Axon’s copious on-line presence tells the story. They are selling their AI-powered “real-time crime centers” to police departments big and small. The RTCCs work in part because Axon makes many different policing and surveillance tools that can all work together, bringing different streams of data into one window.
Rick Smith is the CEO of Axon and describes the company as “the world’s largest sensor network.” They are the biggest maker of body-worn cameras in the U.S. and also make ALPR cameras, dash cameras, movement sensors, drones and other surveillance robots. Now they also own FUSUS AI software which assists in police decision-making based on data from the various Axon-owned information streams.
Axon is the biggest maker of tasers globally and is a major vendor for ICE, with contracts for body cameras and Taser equipment. Former Border Patrol Chief Ronald D. Vitiello was hired by Axon to lead DHS Program and Strategy. Axon also provides tasers to the Israeli army and police where they are used to torture Palestinian prisoners.

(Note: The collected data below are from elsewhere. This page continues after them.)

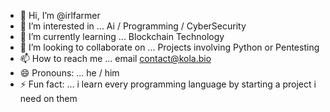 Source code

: - 👋 Hi, I’m @irlfarmer
- 👀 I’m interested in ... Ai / Programming / CyberSecurity
- 🌱 I’m currently learning ... Blockchain Technology
- 💞️ I’m looking to collaborate on ... Projects involving Python or Pentesting
- 📫 How to reach me ... email contact@kola.bio
- 😄 Pronouns: ... he / him
- ⚡ Fun fact: ... i learn every programming language by starting a project i need on them

<!---
irlfarmer/irlfarmer is a ✨ special ✨ repository because its `README.md` (this file) appears on your GitHub profile.
You can click the Preview link to take a look at your changes.
--->
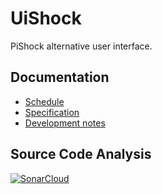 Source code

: # UiShock

PiShock alternative user interface.

## Documentation

- [Schedule](./documentation/schedule.md)
- [Specification](./documentation/specification.md)
- [Development notes](./documentation/development.md)

## Source Code Analysis

[![SonarCloud](https://sonarcloud.io/images/project_badges/sonarcloud-white.svg)](https://sonarcloud.io/summary/overall?id=m0b1d3v_UiShock)
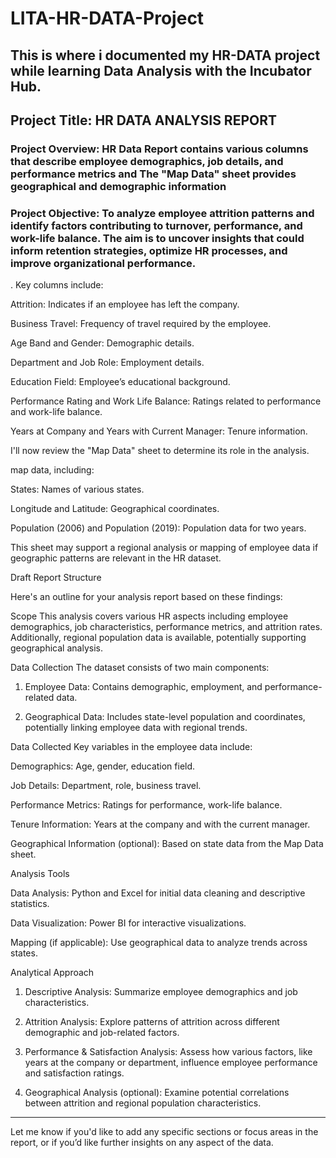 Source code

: # LITA-HR-DATA-Project
This is where i documented my HR-DATA project while learning Data Analysis with the Incubator Hub.
---

## Project Title: HR DATA ANALYSIS REPORT

### Project  Overview: HR Data Report contains various columns that describe employee demographics, job details, and performance metrics and The "Map Data" sheet provides geographical and demographic information

### Project Objective: To analyze employee attrition patterns and identify factors contributing to turnover, performance, and work-life balance. The aim is to uncover insights that could inform retention strategies, optimize HR processes, and improve organizational performance.



. Key columns include:

Attrition: Indicates if an employee has left the company.

Business Travel: Frequency of travel required by the employee.

Age Band and Gender: Demographic details.

Department and Job Role: Employment details.

Education Field: Employee’s educational background.

Performance Rating and Work Life Balance: Ratings related to performance and work-life balance.

Years at Company and Years with Current Manager: Tenure information.


I'll now review the "Map Data" sheet to determine its role in the analysis.




map data, including:

States: Names of various states.

Longitude and Latitude: Geographical coordinates.

Population (2006) and Population (2019): Population data for two years.


This sheet may support a regional analysis or mapping of employee data if geographic patterns are relevant in the HR dataset.

Draft Report Structure

Here's an outline for your analysis report based on these findings:


Scope
This analysis covers various HR aspects including employee demographics, job characteristics, performance metrics, and attrition rates. Additionally, regional population data is available, potentially supporting geographical analysis.

Data Collection
The dataset consists of two main components:

1. Employee Data: Contains demographic, employment, and performance-related data.


2. Geographical Data: Includes state-level population and coordinates, potentially linking employee data with regional trends.



Data Collected
Key variables in the employee data include:

Demographics: Age, gender, education field.

Job Details: Department, role, business travel.

Performance Metrics: Ratings for performance, work-life balance.

Tenure Information: Years at the company and with the current manager.

Geographical Information (optional): Based on state data from the Map Data sheet.


Analysis Tools

Data Analysis: Python and Excel for initial data cleaning and descriptive statistics.

Data Visualization: Power BI for interactive visualizations.

Mapping (if applicable): Use geographical data to analyze trends across states.


Analytical Approach

1. Descriptive Analysis: Summarize employee demographics and job characteristics.


2. Attrition Analysis: Explore patterns of attrition across different demographic and job-related factors.


3. Performance & Satisfaction Analysis: Assess how various factors, like years at the company or department, influence employee performance and satisfaction ratings.


4. Geographical Analysis (optional): Examine potential correlations between attrition and regional population characteristics.




---

Let me know if you'd like to add any specific sections or focus areas in the report, or if you’d like further insights on any aspect of the data.

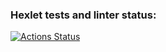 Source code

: ### Hexlet tests and linter status:
[![Actions Status](https://github.com/rmanzman/frontend-project-46/workflows/hexlet-check/badge.svg)](https://github.com/rmanzman/frontend-project-46/actions)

Just like Flock, Axon threatens constitutional rights and is deeply intertwined with what could be called the “policing industrial complex” at the local, federal and international level. These companies claim that their technologies make our communities safer, although there is no hard data to back this up. Of course, it is no secret that a truly effective way to improve community safety would be to lift people out of poverty, with livable wage jobs, stable housing and comprehensive healthcare for all. The money spent on technology used to criminalize communities and invade privacy should be spent on housing, healthcare and schools.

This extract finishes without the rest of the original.